Мы были лишены всего: родины и человечества, друзей, товарищей и семьи; отрезаны от всего живого и всех живущих.
Свет дня застлали матовые стекла двойных рам, а крепостные стены скрыли дальний горизонт, поля и людские поселения.
Из всей земли нам оставили тюремный двор, а от широт небесного свода маленький лоскут над узким, тесным загончиком, в котором происходила прогулка.
Из всех людей остались лишь жандармы, для нас глухие, как статуи, с лицами неподвижными, как маски.
И жизнь текла без впечатлений, без встреч. Сложная по внутренним переживаниям, но извне такая упрощенная, безмерно опорожненная, почти прозрачная, что казалась сном без видений, а сон, в котором есть движение, есть смена лиц и краски, казался реальной действительностью.
День походил на день, неделя — на неделю, и месяц — на месяц. Смутные и неопределенные, они накладывались друг на друга, как тонкие фотографические пластинки с неясными изображениями, снятыми в пасмурную погоду.
Иногда казалось, что нет ничего, кроме «я» и времени, и оно тянется в бесконечной протяженности.
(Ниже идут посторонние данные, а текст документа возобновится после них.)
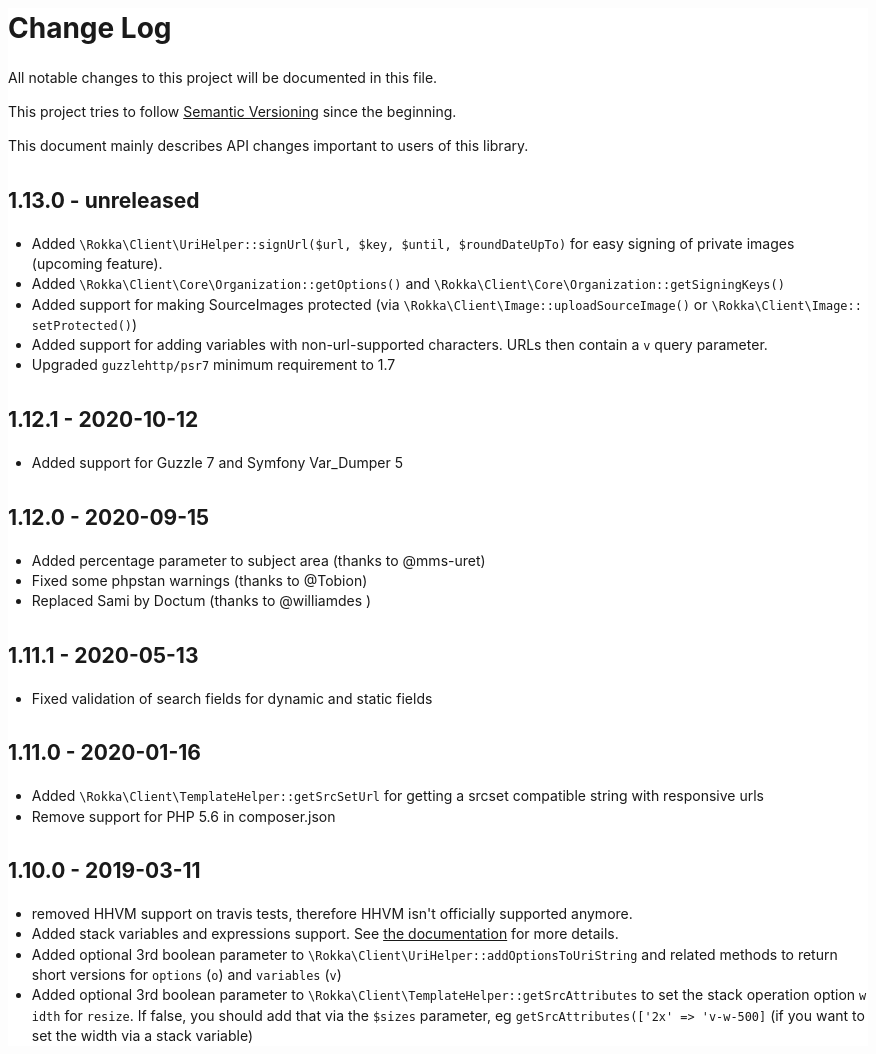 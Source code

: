 # Change Log

All notable changes to this project will be documented in this file.

This project tries to follow [Semantic Versioning](http://semver.org/) since the beginning.

This document mainly describes API changes important to users of this library.

## 1.13.0 - unreleased

* Added `\Rokka\Client\UriHelper::signUrl($url, $key, $until, $roundDateUpTo)` for easy signing of
  private images (upcoming feature).
* Added `\Rokka\Client\Core\Organization::getOptions()` and `\Rokka\Client\Core\Organization::getSigningKeys()`
* Added support for making SourceImages protected (via `\Rokka\Client\Image::uploadSourceImage()` or `\Rokka\Client\Image::setProtected()`)
* Added support for adding variables with non-url-supported characters. URLs then contain a `v` query parameter. 
* Upgraded `guzzlehttp/psr7` minimum requirement to 1.7

## 1.12.1 - 2020-10-12

* Added support for Guzzle 7 and Symfony Var_Dumper 5

## 1.12.0 - 2020-09-15

* Added percentage parameter to subject area (thanks to @mms-uret)
* Fixed some phpstan warnings (thanks to @Tobion)
* Replaced Sami by Doctum (thanks to @williamdes )

## 1.11.1 - 2020-05-13

* Fixed validation of search fields for dynamic and static fields

## 1.11.0 - 2020-01-16

* Added `\Rokka\Client\TemplateHelper::getSrcSetUrl` for getting a srcset compatible string with responsive urls
* Remove support for PHP 5.6 in composer.json

## 1.10.0 - 2019-03-11

* removed HHVM support on travis tests, therefore HHVM isn't officially supported anymore.
* Added stack variables and expressions support. See [the documentation](https://rokka.io/documentation/references/stacks.html#expressions) for more details.
* Added optional 3rd boolean parameter to `\Rokka\Client\UriHelper::addOptionsToUriString` and 
  related methods to return short versions for `options` (`o`) and `variables` (`v`)
* Added optional 3rd boolean parameter to `\Rokka\Client\TemplateHelper::getSrcAttributes` to set
  the stack operation option `width` for `resize`. If false, you should add that via the `$sizes`
  parameter, eg `getSrcAttributes(['2x' => 'v-w-500]` (if you want to set the width via a stack variable)
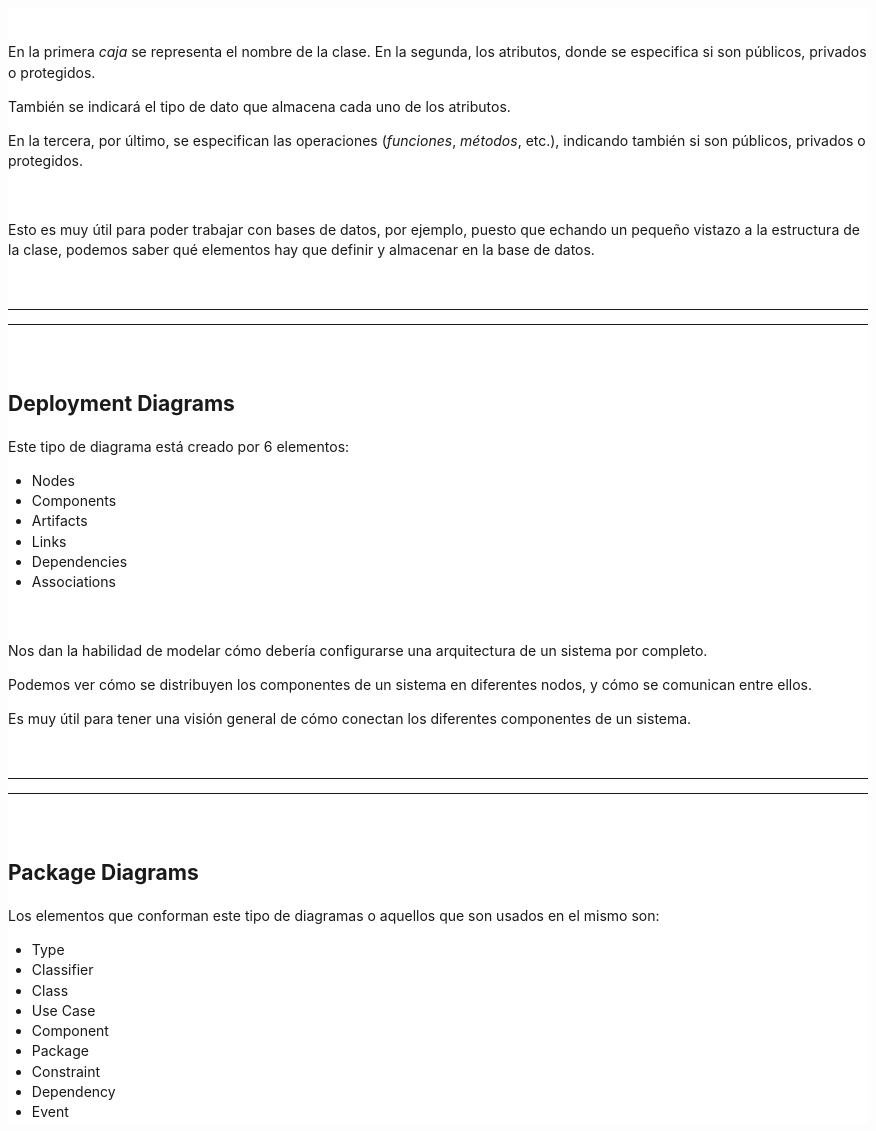 <br>

En la primera *caja* se representa el nombre de la clase. En la segunda, los atributos, donde se especifica si son públicos, privados o protegidos.

También se indicará el tipo de dato que almacena cada uno de los atributos.

En la tercera, por último, se especifican las operaciones (*funciones*, *métodos*, etc.), indicando también si son públicos, privados o protegidos.

<br>

Esto es muy útil para poder trabajar con bases de datos, por ejemplo, puesto que echando un pequeño vistazo a la estructura de la clase, podemos saber qué elementos hay que definir y almacenar en la base de datos.


<br><hr>
<hr><br>


## Deployment Diagrams

Este tipo de diagrama está creado por 6 elementos:

* Nodes
* Components
* Artifacts
* Links
* Dependencies
* Associations

<br>

Nos dan la habilidad de modelar cómo debería configurarse una arquitectura de un sistema por completo.

Podemos ver cómo se distribuyen los componentes de un sistema en diferentes nodos, y cómo se comunican entre ellos.

Es muy útil para tener una visión general de cómo conectan los diferentes componentes de un sistema.


<br><hr>
<hr><br>


## Package Diagrams

Los elementos que conforman este tipo de diagramas o aquellos que son usados en el mismo son:

* Type
* Classifier
* Class
* Use Case
* Component
* Package
* Constraint
* Dependency
* Event
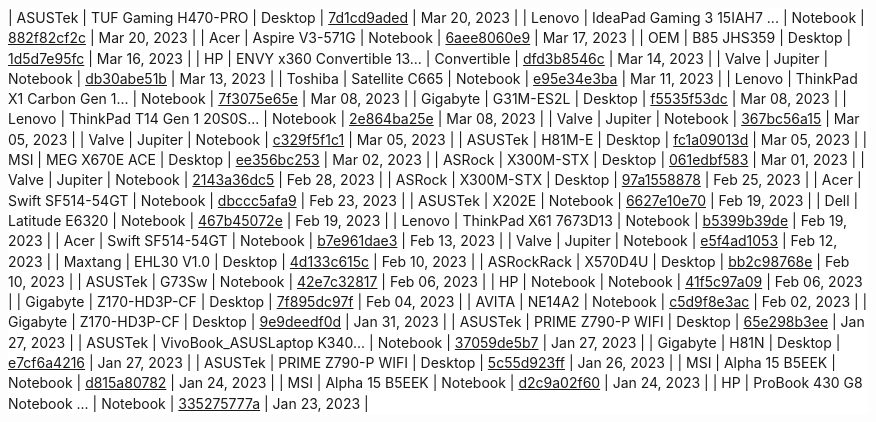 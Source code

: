 | ASUSTek       | TUF Gaming H470-PRO         | Desktop     | [7d1cd9aded](https://linux-hardware.org/?probe=7d1cd9aded) | Mar 20, 2023 |
| Lenovo        | IdeaPad Gaming 3 15IAH7 ... | Notebook    | [882f82cf2c](https://linux-hardware.org/?probe=882f82cf2c) | Mar 20, 2023 |
| Acer          | Aspire V3-571G              | Notebook    | [6aee8060e9](https://linux-hardware.org/?probe=6aee8060e9) | Mar 17, 2023 |
| OEM           | B85 JHS359                  | Desktop     | [1d5d7e95fc](https://linux-hardware.org/?probe=1d5d7e95fc) | Mar 16, 2023 |
| HP            | ENVY x360 Convertible 13... | Convertible | [dfd3b8546c](https://linux-hardware.org/?probe=dfd3b8546c) | Mar 14, 2023 |
| Valve         | Jupiter                     | Notebook    | [db30abe51b](https://linux-hardware.org/?probe=db30abe51b) | Mar 13, 2023 |
| Toshiba       | Satellite C665              | Notebook    | [e95e34e3ba](https://linux-hardware.org/?probe=e95e34e3ba) | Mar 11, 2023 |
| Lenovo        | ThinkPad X1 Carbon Gen 1... | Notebook    | [7f3075e65e](https://linux-hardware.org/?probe=7f3075e65e) | Mar 08, 2023 |
| Gigabyte      | G31M-ES2L                   | Desktop     | [f5535f53dc](https://linux-hardware.org/?probe=f5535f53dc) | Mar 08, 2023 |
| Lenovo        | ThinkPad T14 Gen 1 20S0S... | Notebook    | [2e864ba25e](https://linux-hardware.org/?probe=2e864ba25e) | Mar 08, 2023 |
| Valve         | Jupiter                     | Notebook    | [367bc56a15](https://linux-hardware.org/?probe=367bc56a15) | Mar 05, 2023 |
| Valve         | Jupiter                     | Notebook    | [c329f5f1c1](https://linux-hardware.org/?probe=c329f5f1c1) | Mar 05, 2023 |
| ASUSTek       | H81M-E                      | Desktop     | [fc1a09013d](https://linux-hardware.org/?probe=fc1a09013d) | Mar 05, 2023 |
| MSI           | MEG X670E ACE               | Desktop     | [ee356bc253](https://linux-hardware.org/?probe=ee356bc253) | Mar 02, 2023 |
| ASRock        | X300M-STX                   | Desktop     | [061edbf583](https://linux-hardware.org/?probe=061edbf583) | Mar 01, 2023 |
| Valve         | Jupiter                     | Notebook    | [2143a36dc5](https://linux-hardware.org/?probe=2143a36dc5) | Feb 28, 2023 |
| ASRock        | X300M-STX                   | Desktop     | [97a1558878](https://linux-hardware.org/?probe=97a1558878) | Feb 25, 2023 |
| Acer          | Swift SF514-54GT            | Notebook    | [dbccc5afa9](https://linux-hardware.org/?probe=dbccc5afa9) | Feb 23, 2023 |
| ASUSTek       | X202E                       | Notebook    | [6627e10e70](https://linux-hardware.org/?probe=6627e10e70) | Feb 19, 2023 |
| Dell          | Latitude E6320              | Notebook    | [467b45072e](https://linux-hardware.org/?probe=467b45072e) | Feb 19, 2023 |
| Lenovo        | ThinkPad X61 7673D13        | Notebook    | [b5399b39de](https://linux-hardware.org/?probe=b5399b39de) | Feb 19, 2023 |
| Acer          | Swift SF514-54GT            | Notebook    | [b7e961dae3](https://linux-hardware.org/?probe=b7e961dae3) | Feb 13, 2023 |
| Valve         | Jupiter                     | Notebook    | [e5f4ad1053](https://linux-hardware.org/?probe=e5f4ad1053) | Feb 12, 2023 |
| Maxtang       | EHL30 V1.0                  | Desktop     | [4d133c615c](https://linux-hardware.org/?probe=4d133c615c) | Feb 10, 2023 |
| ASRockRack    | X570D4U                     | Desktop     | [bb2c98768e](https://linux-hardware.org/?probe=bb2c98768e) | Feb 10, 2023 |
| ASUSTek       | G73Sw                       | Notebook    | [42e7c32817](https://linux-hardware.org/?probe=42e7c32817) | Feb 06, 2023 |
| HP            | Notebook                    | Notebook    | [41f5c97a09](https://linux-hardware.org/?probe=41f5c97a09) | Feb 06, 2023 |
| Gigabyte      | Z170-HD3P-CF                | Desktop     | [7f895dc97f](https://linux-hardware.org/?probe=7f895dc97f) | Feb 04, 2023 |
| AVITA         | NE14A2                      | Notebook    | [c5d9f8e3ac](https://linux-hardware.org/?probe=c5d9f8e3ac) | Feb 02, 2023 |
| Gigabyte      | Z170-HD3P-CF                | Desktop     | [9e9deedf0d](https://linux-hardware.org/?probe=9e9deedf0d) | Jan 31, 2023 |
| ASUSTek       | PRIME Z790-P WIFI           | Desktop     | [65e298b3ee](https://linux-hardware.org/?probe=65e298b3ee) | Jan 27, 2023 |
| ASUSTek       | VivoBook_ASUSLaptop K340... | Notebook    | [37059de5b7](https://linux-hardware.org/?probe=37059de5b7) | Jan 27, 2023 |
| Gigabyte      | H81N                        | Desktop     | [e7cf6a4216](https://linux-hardware.org/?probe=e7cf6a4216) | Jan 27, 2023 |
| ASUSTek       | PRIME Z790-P WIFI           | Desktop     | [5c55d923ff](https://linux-hardware.org/?probe=5c55d923ff) | Jan 26, 2023 |
| MSI           | Alpha 15 B5EEK              | Notebook    | [d815a80782](https://linux-hardware.org/?probe=d815a80782) | Jan 24, 2023 |
| MSI           | Alpha 15 B5EEK              | Notebook    | [d2c9a02f60](https://linux-hardware.org/?probe=d2c9a02f60) | Jan 24, 2023 |
| HP            | ProBook 430 G8 Notebook ... | Notebook    | [335275777a](https://linux-hardware.org/?probe=335275777a) | Jan 23, 2023 |
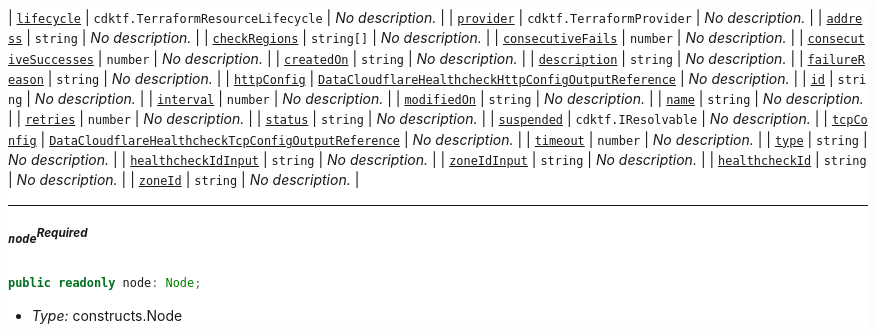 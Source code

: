 | <code><a href="#@cdktf/provider-cloudflare.dataCloudflareHealthcheck.DataCloudflareHealthcheck.property.lifecycle">lifecycle</a></code> | <code>cdktf.TerraformResourceLifecycle</code> | *No description.* |
| <code><a href="#@cdktf/provider-cloudflare.dataCloudflareHealthcheck.DataCloudflareHealthcheck.property.provider">provider</a></code> | <code>cdktf.TerraformProvider</code> | *No description.* |
| <code><a href="#@cdktf/provider-cloudflare.dataCloudflareHealthcheck.DataCloudflareHealthcheck.property.address">address</a></code> | <code>string</code> | *No description.* |
| <code><a href="#@cdktf/provider-cloudflare.dataCloudflareHealthcheck.DataCloudflareHealthcheck.property.checkRegions">checkRegions</a></code> | <code>string[]</code> | *No description.* |
| <code><a href="#@cdktf/provider-cloudflare.dataCloudflareHealthcheck.DataCloudflareHealthcheck.property.consecutiveFails">consecutiveFails</a></code> | <code>number</code> | *No description.* |
| <code><a href="#@cdktf/provider-cloudflare.dataCloudflareHealthcheck.DataCloudflareHealthcheck.property.consecutiveSuccesses">consecutiveSuccesses</a></code> | <code>number</code> | *No description.* |
| <code><a href="#@cdktf/provider-cloudflare.dataCloudflareHealthcheck.DataCloudflareHealthcheck.property.createdOn">createdOn</a></code> | <code>string</code> | *No description.* |
| <code><a href="#@cdktf/provider-cloudflare.dataCloudflareHealthcheck.DataCloudflareHealthcheck.property.description">description</a></code> | <code>string</code> | *No description.* |
| <code><a href="#@cdktf/provider-cloudflare.dataCloudflareHealthcheck.DataCloudflareHealthcheck.property.failureReason">failureReason</a></code> | <code>string</code> | *No description.* |
| <code><a href="#@cdktf/provider-cloudflare.dataCloudflareHealthcheck.DataCloudflareHealthcheck.property.httpConfig">httpConfig</a></code> | <code><a href="#@cdktf/provider-cloudflare.dataCloudflareHealthcheck.DataCloudflareHealthcheckHttpConfigOutputReference">DataCloudflareHealthcheckHttpConfigOutputReference</a></code> | *No description.* |
| <code><a href="#@cdktf/provider-cloudflare.dataCloudflareHealthcheck.DataCloudflareHealthcheck.property.id">id</a></code> | <code>string</code> | *No description.* |
| <code><a href="#@cdktf/provider-cloudflare.dataCloudflareHealthcheck.DataCloudflareHealthcheck.property.interval">interval</a></code> | <code>number</code> | *No description.* |
| <code><a href="#@cdktf/provider-cloudflare.dataCloudflareHealthcheck.DataCloudflareHealthcheck.property.modifiedOn">modifiedOn</a></code> | <code>string</code> | *No description.* |
| <code><a href="#@cdktf/provider-cloudflare.dataCloudflareHealthcheck.DataCloudflareHealthcheck.property.name">name</a></code> | <code>string</code> | *No description.* |
| <code><a href="#@cdktf/provider-cloudflare.dataCloudflareHealthcheck.DataCloudflareHealthcheck.property.retries">retries</a></code> | <code>number</code> | *No description.* |
| <code><a href="#@cdktf/provider-cloudflare.dataCloudflareHealthcheck.DataCloudflareHealthcheck.property.status">status</a></code> | <code>string</code> | *No description.* |
| <code><a href="#@cdktf/provider-cloudflare.dataCloudflareHealthcheck.DataCloudflareHealthcheck.property.suspended">suspended</a></code> | <code>cdktf.IResolvable</code> | *No description.* |
| <code><a href="#@cdktf/provider-cloudflare.dataCloudflareHealthcheck.DataCloudflareHealthcheck.property.tcpConfig">tcpConfig</a></code> | <code><a href="#@cdktf/provider-cloudflare.dataCloudflareHealthcheck.DataCloudflareHealthcheckTcpConfigOutputReference">DataCloudflareHealthcheckTcpConfigOutputReference</a></code> | *No description.* |
| <code><a href="#@cdktf/provider-cloudflare.dataCloudflareHealthcheck.DataCloudflareHealthcheck.property.timeout">timeout</a></code> | <code>number</code> | *No description.* |
| <code><a href="#@cdktf/provider-cloudflare.dataCloudflareHealthcheck.DataCloudflareHealthcheck.property.type">type</a></code> | <code>string</code> | *No description.* |
| <code><a href="#@cdktf/provider-cloudflare.dataCloudflareHealthcheck.DataCloudflareHealthcheck.property.healthcheckIdInput">healthcheckIdInput</a></code> | <code>string</code> | *No description.* |
| <code><a href="#@cdktf/provider-cloudflare.dataCloudflareHealthcheck.DataCloudflareHealthcheck.property.zoneIdInput">zoneIdInput</a></code> | <code>string</code> | *No description.* |
| <code><a href="#@cdktf/provider-cloudflare.dataCloudflareHealthcheck.DataCloudflareHealthcheck.property.healthcheckId">healthcheckId</a></code> | <code>string</code> | *No description.* |
| <code><a href="#@cdktf/provider-cloudflare.dataCloudflareHealthcheck.DataCloudflareHealthcheck.property.zoneId">zoneId</a></code> | <code>string</code> | *No description.* |

---

##### `node`<sup>Required</sup> <a name="node" id="@cdktf/provider-cloudflare.dataCloudflareHealthcheck.DataCloudflareHealthcheck.property.node"></a>

```typescript
public readonly node: Node;
```

- *Type:* constructs.Node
Часов не было, но была смена наружного караула: тяжелыми, мерными шагами он огибал тюремное здание и направлялся к высокой стене, на которой стояли часовые.
Камера, вначале белая, внизу крапленая, скоро превратилась в мрачный ящик: асфальтовый пол выкрасили черной масляной краской; стены вверху — в серый, внизу почти до высоты человеческого роста — в густой, почти черный цвет свинца.
Каждый, войдя в такую перекрашенную камеру, мысленно произносил: «Это гроб!»
И вся внутренность тюрьмы походила на склеп.
Однажды, когда я была наказана и меня вели в карцер, я видела ее при ночном освещении.
Небольшие лампочки, повешенные по стенам, освещали два этажа здания, разделенных лишь узким балконом и сеткой.
Эти лампы горели, как неугасимые лампады в маленьких часовнях на кладбище, и сорок наглухо замкнутых дверей, за которыми томились узники, походили на ряд гробов, поставленных стоймя.
Со всех сторон нас обступала тайна и окружала неизвестность: не было ни свиданий, ни переписки с родными. Ни одна весть не должна была ни приходить к нам, ни исходить от нас. Ни о ком и ни о чем не должны были мы знать, и никто не должен был знать, где мы, что мы.
— Вы узнаете о своей дочери, когда она будет в гробу, — сказал один сановник обо мне в ответ на вопрос моей матери [5].
Самые имена наши предавались забвению: вместо фамилий нас обозначили номерами, как казенные вещи или бумаги; мы стали номерами 11, 4, 32-м…
Неизвестна была местность, окружающая нас, — мы не видали ее. Неизвестно здание, в котором нас поселили, — мы не могли обойти и осмотреть его. Неизвестны узники, находящиеся тут же, рядом, соединенные под одной кровлей, но разъединенные толстыми каменными стенами.
Исчезло все обычное и привычное, все близкое, понятное и родное.
Осталось незнакомое, чуждое, чужое и непонятное.
И над всем стояла, все давила тишина. Не та тишина среди живых, в которой нервы отдыхают. Нет, то была тишина мертвых, та жуткая тишина, которая захватывает человека, когда он долго остается наедине с покойником. Она молчала, эта тишина, но, молча, говорила о чем-то, что будет, она внушала что-то, грозила чем-то.
Эта тишина была вещей.
Человек настораживался, прислушивался к ней, готовился к чему-то и ждал…
Не могла же эта тишина продолжаться вечно?!
Должна же она чем-нибудь кончиться! Предчувствие грядущего начинало томить душу: среди этой вещей тишины должно что-то произойти, должно что-то случиться. Неотвратимое, оно произойдет; непоправимое, оно случится и будет страшным, страшнее всего страшного, что уже есть.
И шел день, похожий на день, и приходила ночь, похожая на ночь.
Приходили и уходили месяцы; проходил и прошел год — год первый; и был год, как один день и как одна ночь.
В Шлиссельбург привозили не для того, чтоб жить.
В первые же годы умерли Малавский, Буцевич, Немоловский, Тиханович, Кобылянский, Арончик, Геллис, Исаев, Игнатий Иванов, Буцинский, Долгушин, Златопольский, Богданович, Варынский; за протест были расстреляны Минаков, Мышкин; повесился Клименко; сжег себя Грачевский; сошли с ума Ювачев, Щедрин, Конашевич; чуть не заболел душевно Шебалин. Позднее сошел с ума Похитонов, умер Юрковский.
На восьмом году нашего заключения зарезалась Софья Гинзбург: она не вынесла больше месяца той изоляции, которую мы выносили годы, а тогда уже не было первого коменданта — пергаментного Покрошинского и первого смотрителя железного Соколова.